Anne Lamott: “The truth is that ‘to whomever much is given, of him will much be required; and to whom much is entrusted, of him more will be asked,” if Jesus is to be believed. He meant us. Gratitude begins in our hearts and then dovetails into behavior. It almost always makes you willing to be of service, which is where the joy resides. It means you are willing to stop being such a jerk. When you are aware of all that’s been given to you, in your lifetime and in the past few days, it’s hard not to be humbled, and pleased to give back.” Gratitude is a response to grace.
So – this is Sunday – First Day. Think backwards. Just this past week. Where did you experience grace? How did you respond? How did you behave? How did your behavior reflect the grace of God? The goodness of God? The gratitude you have for all you have, toward God? It’s hard not to be humbled, isn’t it? A big part of the word gratitude is attitude!
“Saying and meaning “Thanks” leads to a crazy thought”, says Annie. “What more can I give? We take the action first, by giving – and then the insight follows, that this fills us. Sin is not the adult bookstore on the corner. It is the hard heart, the lack of generosity, and all the isms, racism, and sexism and so forth. But is there a crack where a ribbon of light might get in, might sneak past all the roadblocks and piles of stones, mental and emotional and cultural? We can’t will ourselves to be more generous and accepting. It obviously behooves me to practice being receptive, open for the business of gratitude. A nun I know once told me she kept begging God to take her character defects away from her. After years of this prayer, God finally got back to her: “I’m not going to take anything away from you. You have to give it to Me.”

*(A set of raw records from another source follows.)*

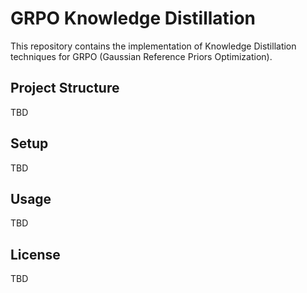 # GRPO Knowledge Distillation

This repository contains the implementation of Knowledge Distillation techniques for GRPO (Gaussian Reference Priors Optimization).

## Project Structure

TBD

## Setup

TBD

## Usage

TBD

## License

TBD  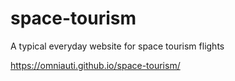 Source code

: # space-tourism
A typical everyday website for space tourism flights

https://omniauti.github.io/space-tourism/
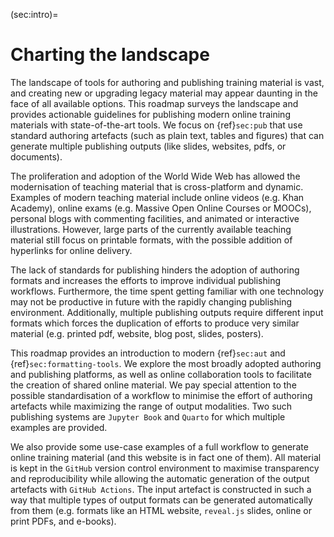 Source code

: (sec:intro)=
# Charting the landscape

The landscape of tools for authoring and publishing training material is vast, 
and creating new or upgrading legacy material may appear daunting in the face of all available options.
This roadmap surveys the landscape and provides actionable guidelines 
for publishing modern online training materials with state-of-the-art tools. 
We focus on {ref}`sec:pub` that
use standard authoring artefacts (such as plain text, tables and figures) that
can generate multiple publishing outputs (like slides, websites, pdfs, or
documents).

The proliferation and adoption of the World Wide Web has allowed the modernisation of teaching
material that is cross-platform and dynamic. Examples of modern teaching
material include online videos (e.g. Khan Academy), online exams 
(e.g. Massive Open Online Courses or MOOCs), personal blogs with commenting facilities, 
and animated or interactive illustrations. However, large parts of the 
currently available teaching material still focus on printable formats, 
with the possible addition of hyperlinks for online delivery. 

The lack of standards for publishing hinders the adoption of authoring formats
and increases the efforts to improve individual publishing workflows.
Furthermore, the time spent getting familiar with one technology may not be
productive in future with the rapidly changing publishing environment.
Additionally, multiple publishing outputs require different input formats which
forces the duplication of efforts to produce very similar material (e.g.
printed pdf, website, blog post, slides, posters). 

This roadmap provides an introduction to modern {ref}`sec:aut` and {ref}`sec:formatting-tools`. 
We explore the most broadly adopted authoring and publishing platforms, 
as well as online collaboration tools to facilitate the creation of shared online
material.  We pay special attention to the possible standardisation of a
workflow to minimise the effort of authoring artefacts while maximizing the
range of output modalities. Two such publishing systems are
`Jupyter Book` and `Quarto` for which multiple examples are provided.

We also provide some use-case examples of a full workflow to generate online
training material (and this website is in fact one of them). All material is kept in 
the `GitHub` version control environment to maximise transparency and
reproducibility while allowing the automatic generation of the output artefacts
with `GitHub Actions`. The input artefact is constructed in such a way that
multiple types of output formats can be generated automatically from them (e.g.
formats like an HTML website, `reveal.js` slides, online or print PDFs, and e-books).

<!--

## Previous notes:

### Brief introduction of the topic

New ways of publishing provides a guide on how to elaborate teaching and
learning material in the 21st century that can be delivered in various formats
like static documents, dynamic presentations, videos or online material.

### Why is the topic important

We are still using ancient techniques for printing teaching material in books
and other physical documents. Woodblock printing was used in China before
220 A.D. while Movble-type printing in China about 1040. In Europe the printing
press was invented around 1450 and rotary printing press in 1843.

### What is the gap that this document wants to fill

There is no standard method to create teaching material, which makes it
difficult to create long-term tools around them.
This may be beneficial from an exploratory perspective as new teaching methods
have emerged by adapting new tools to the teaching environment.
However, some times the teaching material is kept technologically outdated
because of the lack of time of exploring new avenues and ignoring the available
tools to facilitate the transformation.
This guide provides a helping hand to understand all the tools that are
available, and properly plan the time necessary to modernize old teaching
material.

### What are the questions answered and the aim of this document

The document can be used to search available technologies and tools to publish
your material in different forms.
It also provides guides and examples on how to use those technologies.
Finally, it contains some of the most common successful use cases to adapt
previous material into a more modern form.

### Indication of method and approach followed

The number of tools available for online authoring is growing very fast.
This means that specific tools may be outdated in a matter of months.
Because of that, we tried to list all the available publishing tools that have
been well established for a minimum of time (**time to be determined**).
Furthermore, the examples are provided in the form of external links to guides
an tutorials in the majority of the cases.
While in some of the most well established methods we may include guides,
examples and use cases in this same website.

### Key message

### Summary of findings

### Explanation of the contribution of the findings and key message

Points to mention:

- Most of the teaching and learning material is still static content in the
  form of books, slides and text documents.
- There are new tools that allow the seamless integration of static and dynamic
  content with mild technological requirements.
- Papers and articles are still submitted as static documents in Word docs,
  LaTeX files or PDFs.
- Papers run over multiple iterations that could be version controlled for
  transparency.
- There is an increasing interest on appendices to incorporate other type of
  content, or links to software or datasets to provide transparency and
  reproducibility of results.

-->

“I have found,” Annie says, “that I even have to pray for the willingness to give up the stuff I hate most about myself. I have to ask for help, and sometimes beg. (Mayday!) That’s the human condition. I just love my own guck so much. Help.”

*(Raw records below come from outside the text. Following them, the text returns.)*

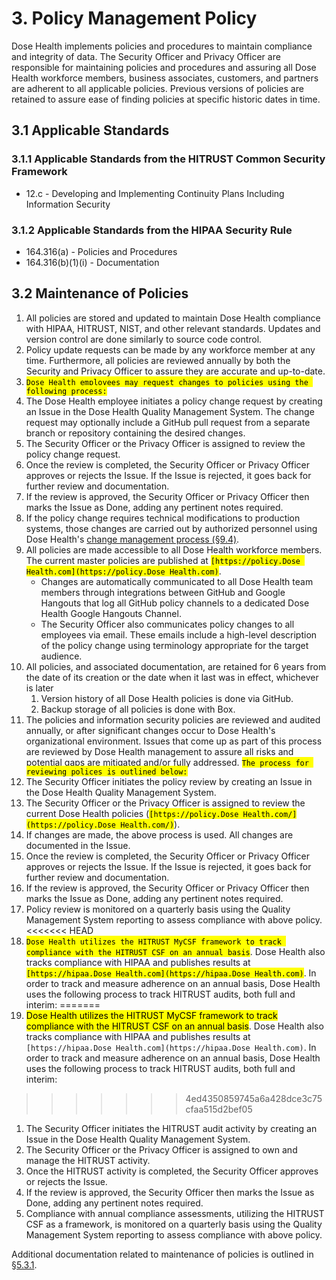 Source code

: # 3. Policy Management Policy

Dose Health implements policies and procedures to maintain compliance and integrity of data. The Security Officer and Privacy Officer are responsible for maintaining policies and procedures and assuring all Dose Health workforce members, business associates, customers, and partners are adherent to all applicable policies. Previous versions of policies are retained to assure ease of finding policies at specific historic dates in time.

## 3.1 Applicable Standards

### 3.1.1 Applicable Standards from the HITRUST Common Security Framework

* 12.c - Developing and Implementing Continuity Plans Including Information Security

### 3.1.2 Applicable Standards from the HIPAA Security Rule

* 164.316(a) - Policies and Procedures
* 164.316(b)(1)(i) - Documentation

## 3.2 Maintenance of Policies

1. All policies are stored and updated to maintain Dose Health compliance with HIPAA, HITRUST, NIST, and other relevant standards. Updates and version control are done similarly to source code control.
2. Policy update requests can be made by any workforce member at any time. Furthermore, all policies are reviewed annually by both the Security and Privacy Officer to assure they are accurate and up-to-date.
3. <mark>`Dose Health employees may request changes to policies using the following process:`</mark>
  1. The Dose Health employee initiates a policy change request by creating an Issue in the Dose Health Quality Management System. The change request may optionally include a GitHub pull request from a separate branch or repository containing the desired changes.
  2. The Security Officer or the Privacy Officer is assigned to review the policy change request.
  3. Once the review is completed, the Security Officer or Privacy Officer approves or rejects the Issue. If the Issue is rejected, it goes back for further review and documentation.
  4. If the review is approved, the Security Officer or Privacy Officer then marks the Issue as Done, adding any pertinent notes required.
  5. If the policy change requires technical modifications to production systems, those changes are carried out by authorized personnel using Dose Health's [change management process (§9.4)](#9.4-changing-existing-systems).
4. All policies are made accessible to all Dose Health workforce members. The current master policies are published at <mark>`[https://policy.Dose Health.com](https://policy.Dose Health.com)`</mark>.
   * Changes are automatically communicated to all Dose Health team members through integrations between GitHub and Google Hangouts that log all GitHub policy channels to a dedicated Dose Health Google Hangouts Channel.
   * The Security Officer also communicates policy changes to all employees via email. These emails include a high-level description of the policy change using terminology appropriate for the target audience.
5. All policies, and associated documentation, are retained for 6 years from the date of its creation or the date when it last was in effect, whichever is later
   1. Version history of all Dose Health policies is done via GitHub.
   2. Backup storage of all policies is done with Box.
6. The policies and information security policies are reviewed and audited annually, or after significant changes occur to Dose Health's organizational environment. Issues that come up as part of this process are reviewed by Dose Health management to assure all risks and potential gaps are mitigated and/or fully addressed. <mark>`The process for reviewing polices is outlined below:`</mark>
  1. The Security Officer initiates the policy review by creating an Issue in the Dose Health Quality Management System.
  2. The Security Officer or the Privacy Officer is assigned to review the current Dose Health policies (<mark>`[https://policy.Dose Health.com/](https://policy.Dose Health.com/)`</mark>).
  3. If changes are made, the above process is used. All changes are documented in the Issue.
  4. Once the review is completed, the Security Officer or Privacy Officer approves or rejects the Issue. If the Issue is rejected, it goes back for further review and documentation.
  5. If the review is approved, the Security Officer or Privacy Officer then marks the Issue as Done, adding any pertinent notes required.
  6. Policy review is monitored on a quarterly basis using the Quality Management System reporting to assess compliance with above policy.
<<<<<<< HEAD
7. <mark>`Dose Health utilizes the HITRUST MyCSF framework to track compliance with the HITRUST CSF on an annual basis`</mark>. Dose Health also tracks compliance with HIPAA and publishes results at <mark>`[https://hipaa.Dose Health.com](https://hipaa.Dose Health.com)`</mark>. In order to track and measure adherence on an annual basis, Dose Health uses the following process to track HITRUST audits, both full and interim:
=======
7. <mark>Dose Health utilizes the HITRUST MyCSF framework to track compliance with the HITRUST CSF on an annual basis</mark>. Dose Health also tracks compliance with HIPAA and publishes results at `[https://hipaa.Dose Health.com](https://hipaa.Dose Health.com)`. In order to track and measure adherence on an annual basis, Dose Health uses the following process to track HITRUST audits, both full and interim:
>>>>>>> 4ed4350859745a6a428dce3c75cfaa515d2bef05
  1. The Security Officer initiates the HITRUST audit activity by creating an Issue in the Dose Health Quality Management System.
  2. The Security Officer or the Privacy Officer is assigned to own and manage the HITRUST activity.
  3. Once the HITRUST activity is completed, the Security Officer approves or rejects the Issue.
  5. If the review is approved, the Security Officer then marks the Issue as Done, adding any pertinent notes required.
  6. Compliance with annual compliance assessments, utilizing the HITRUST CSF as a framework, is monitored on a quarterly basis using the Quality Management System reporting to assess compliance with above policy.

Additional documentation related to maintenance of policies is outlined in [§5.3.1](#5.3-security-officer).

Perhaps, if we ‘cracked pots’ – so fragile, thin, and open, can allow the Light of God, that ‘ribbon of light’, to permeate us, to fill us, to provoke us to use the Light we are and have for others, we will discover the charis – the grace of gratitude - for ourselves, and for others. Our thanks will mean more to us. We will say it more often. We will say it with greater cause and for deeper reason. Our thanks will be filled with giving. Our giving will be filled with thanks. Our gratitude will come from the attention we’re paying to God’s good grace. ‘thankyouthankyouthankyou’ Amen.